The books reviewed in this series are available through Wilmington's Pettee Memorial Library, the Whitingham Free Public Library, and locally owned Bartleby's Books in Wilmington.




Deerfield Valley News, 7/2/2020

A Cautionary Horror Tale

Margot Harrison, The Glare. Hyperion, 2020

Hedda lives on a small ranch in Arizona with her mother. They have goats and chickens, a garden, books … but no "glare," Hedda's word for anything to do with computers, iPads, and iPhones. She knows the lack of technology in her life has something to do with a computer experience that left her "off kilter" when she was six. She also remembers that a baby-sitter she was fond of poured drain cleaner in her eyes because of something dreadful she saw on a computer, and still insisted, "I can still see it!" But she doesn't know the whole story. She is about to find out; her mother is going to spend a month or two nursing a friend who is dying in Australia, and for the first time in ten years, Hedda is going to spend time in San Francisco with her father, step-mother, half brother—and the world of the glare. Her mother is clearly worried about her and has made her father promise to expose Hedda to computers as little as possible. Hedda resents that protectiveness; she's sixteen, fully in enough control of her life to prevent herself from going "off-kilter" in the real world. She even plans to persuade her father to let her go to high school rather than continuing the home schooling she's used to.

Even though she's sure she's prepared, Hedda is shocked at the ubiquity of the glare. Screens are everywhere in the airport. Her father initially limits his cell phone use (as for example, not consulting it at the dinner table), but her nine-year-old step-brother can hardly take his eyes of his phone and spends all his free time gaming. When she re-meets the friends of her childhood, Hedda finds they're on their phones all the time too.
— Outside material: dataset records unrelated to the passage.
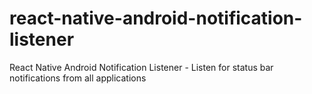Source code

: # react-native-android-notification-listener
React Native Android Notification Listener - Listen for status bar notifications from all applications
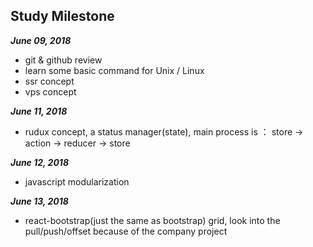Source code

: ## Study Milestone

***June 09, 2018***

- git & github review
- learn some basic command for Unix / Linux
- ssr concept
- vps concept

***June 11, 2018***

- rudux concept, a status manager(state), main process is ： store -> action -> reducer -> store

***June 12, 2018***

- javascript modularization

***June 13, 2018***

- react-bootstrap(just the same as bootstrap) grid, look into the pull/push/offset because of the company project



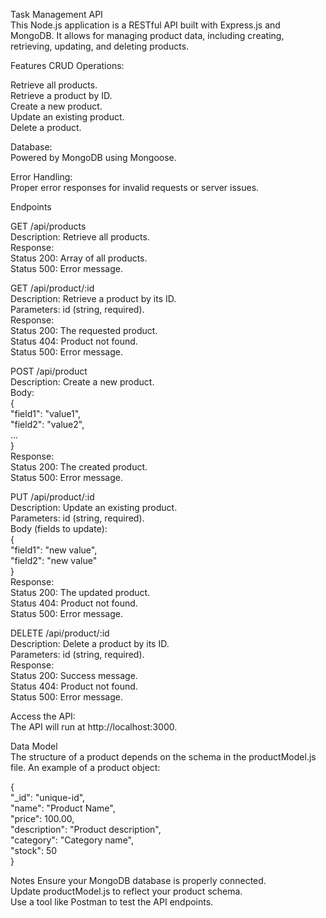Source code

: Task Management API</br>This Node.js application is a RESTful API built with Express.js and MongoDB. It allows for managing product data, including creating, retrieving, updating, and deleting products.

Features
CRUD Operations:

Retrieve all products.</br>Retrieve a product by ID.</br>Create a new product.</br>Update an existing product.</br>Delete a product.

Database:</br>Powered by MongoDB using Mongoose.

Error Handling:</br>Proper error responses for invalid requests or server issues.

Endpoints

GET /api/products</br>Description: Retrieve all products.</br>Response:</br>Status 200: Array of all products.</br>Status 500: Error message.

GET /api/product/:id</br>Description: Retrieve a product by its ID.</br>Parameters: id (string, required).</br>Response:</br>Status 200: The requested product.</br>Status 404: Product not found.</br>Status 500: Error message.

POST /api/product</br>Description: Create a new product.</br>Body:</br>{ </br>"field1": "value1", </br>"field2": "value2", </br>... </br>}</br>Response:</br>Status 200: The created product.</br>Status 500: Error message.

PUT /api/product/:id</br>Description: Update an existing product.</br>Parameters: id (string, required).</br>Body (fields to update):</br>{ </br>"field1": "new value", </br>"field2": "new value" </br>}</br>Response:</br>Status 200: The updated product.</br>Status 404: Product not found.</br>Status 500: Error message.

DELETE /api/product/:id</br>Description: Delete a product by its ID.</br>Parameters: id (string, required).</br>Response:</br>Status 200: Success message.</br>Status 404: Product not found.</br>Status 500: Error message.

Access the API:</br>The API will run at http://localhost:3000.

Data Model</br>The structure of a product depends on the schema in the productModel.js file. An example of a product object:

{</br>"_id": "unique-id",</br>"name": "Product Name",</br>"price": 100.00,</br>"description": "Product description",</br>"category": "Category name",</br>"stock": 50</br>}

Notes
Ensure your MongoDB database is properly connected.</br>Update productModel.js to reflect your product schema.</br>Use a tool like Postman to test the API endpoints.
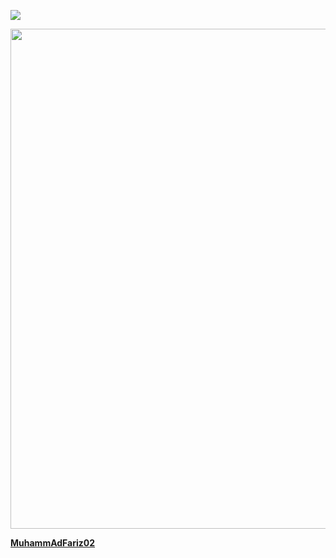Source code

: <a href="https://www.codewars.com/dashboard"><img src="https://www.codewars.com/users/MuhammAdFariz02/badges/large">

<p align="center"><img src="https://i.imgur.com/GtKx7c8.gif" width="800"></p>

**MuhammAdFariz02**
Gradually, she becomes accustomed to it and starts using her phone … which gets her to the Dark Web and a game called Glare. It brings back odd childhood memories; so do her old friends' stories of what a precocious gamer she had been. Interested in her memories, she sends Glare to her closest friend, not realizing how easily it can be shared. Soon, terrible things start happening to the friends who have played the game; one girl rushes off a cliff, another is found dead in his car. And Hedda, helped by the brother of her long-ago baby-sitter, decides she must face down the terrible, unreal but all-too-real things she is seeing and find out who is perpetrating the Glare.

Teens who spend a lot of time gaming will probably like this book, though they may be scornful of Hedda's reactions to a society hooked to its phones. People who spend a lot of time on their phones (like Hedda's father, whose attention is always divided between whoever he is talking to in the flesh and his phone) may or may not heed the obvious warning about too much cell use. The plot picks up a little about half way through, when its cautionary message develops into a technological horror novel. Altogether, it's a fast read that may attract kids who prefer screens to books.